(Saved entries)
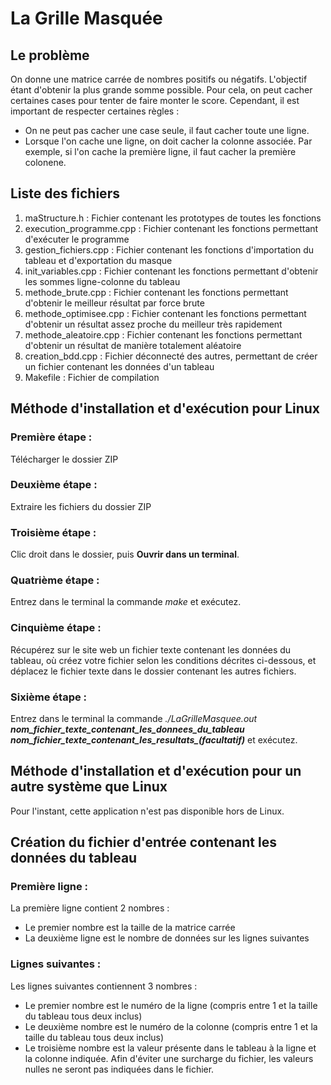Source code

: # La Grille Masquée
## Le problème
On donne une matrice carrée de nombres positifs ou négatifs. L'objectif étant d'obtenir la plus grande somme possible.
Pour cela, on peut cacher certaines cases pour tenter de faire monter le score.
Cependant, il est important de respecter certaines règles :
* On ne peut pas cacher une case seule, il faut cacher toute une ligne.
* Lorsque l'on cache une ligne, on doit cacher la colonne associée. Par exemple, si l'on cache la première ligne, il faut cacher la première colonene.
## Liste des fichiers
1. maStructure.h : Fichier contenant les prototypes de toutes les fonctions
2. execution_programme.cpp : Fichier contenant les fonctions permettant d'exécuter le programme
3. gestion_fichiers.cpp : Fichier contenant les fonctions d'importation du tableau et d'exportation du masque
4. init_variables.cpp : Fichier contenant les fonctions permettant d'obtenir les sommes ligne-colonne du tableau
5. methode_brute.cpp : Fichier contenant les fonctions permettant d'obtenir le meilleur résultat par force brute
6. methode_optimisee.cpp : Fichier contenant les fonctions permettant d'obtenir un résultat assez proche du meilleur très rapidement
7. methode_aleatoire.cpp : Fichier contenant les fonctions permettant d'obtenir un résultat de manière totalement aléatoire
8. creation_bdd.cpp : Fichier déconnecté des autres, permettant de créer un fichier contenant les données d'un tableau
9. Makefile : Fichier de compilation
## Méthode d'installation et d'exécution pour Linux
### Première étape :
Télécharger le dossier ZIP
### Deuxième étape :
Extraire les fichiers du dossier ZIP
### Troisième étape :
Clic droit dans le dossier, puis **Ouvrir dans un terminal**.
### Quatrième étape :
Entrez dans le terminal la commande *make* et exécutez.
### Cinquième étape :
Récupérez sur le site web un fichier texte contenant les données du tableau, où créez votre fichier selon les conditions décrites ci-dessous, et déplacez le fichier texte dans le dossier contenant les autres fichiers.
### Sixième étape :
Entrez dans le terminal la commande *./LaGrilleMasquee.out **nom_fichier_texte_contenant_les_donnees_du_tableau** **nom_fichier_texte_contenant_les_resultats_(facultatif)*** et exécutez.
## Méthode d'installation et d'exécution pour un autre système que Linux
Pour l'instant, cette application n'est pas disponible hors de Linux.
## Création du fichier d'entrée contenant les données du tableau
### Première ligne :
La première ligne contient 2 nombres :
* Le premier nombre est la taille de la matrice carrée
* La deuxième ligne est le nombre de données sur les lignes suivantes
### Lignes suivantes :
Les lignes suivantes contiennent 3 nombres :
* Le premier nombre est le numéro de la ligne (compris entre 1 et la taille du tableau tous deux inclus)
* Le deuxième nombre est le numéro de la colonne (compris entre 1 et la taille du tableau tous deux inclus)
* Le troisième nombre est la valeur présente dans le tableau à la ligne et la colonne indiquée.
Afin d'éviter une surcharge du fichier, les valeurs nulles ne seront pas indiquées dans le fichier.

> **What is expected**: Across the data above, how many lines carry the word "étape"? Only the number is needed.

> **Response to the task**: 6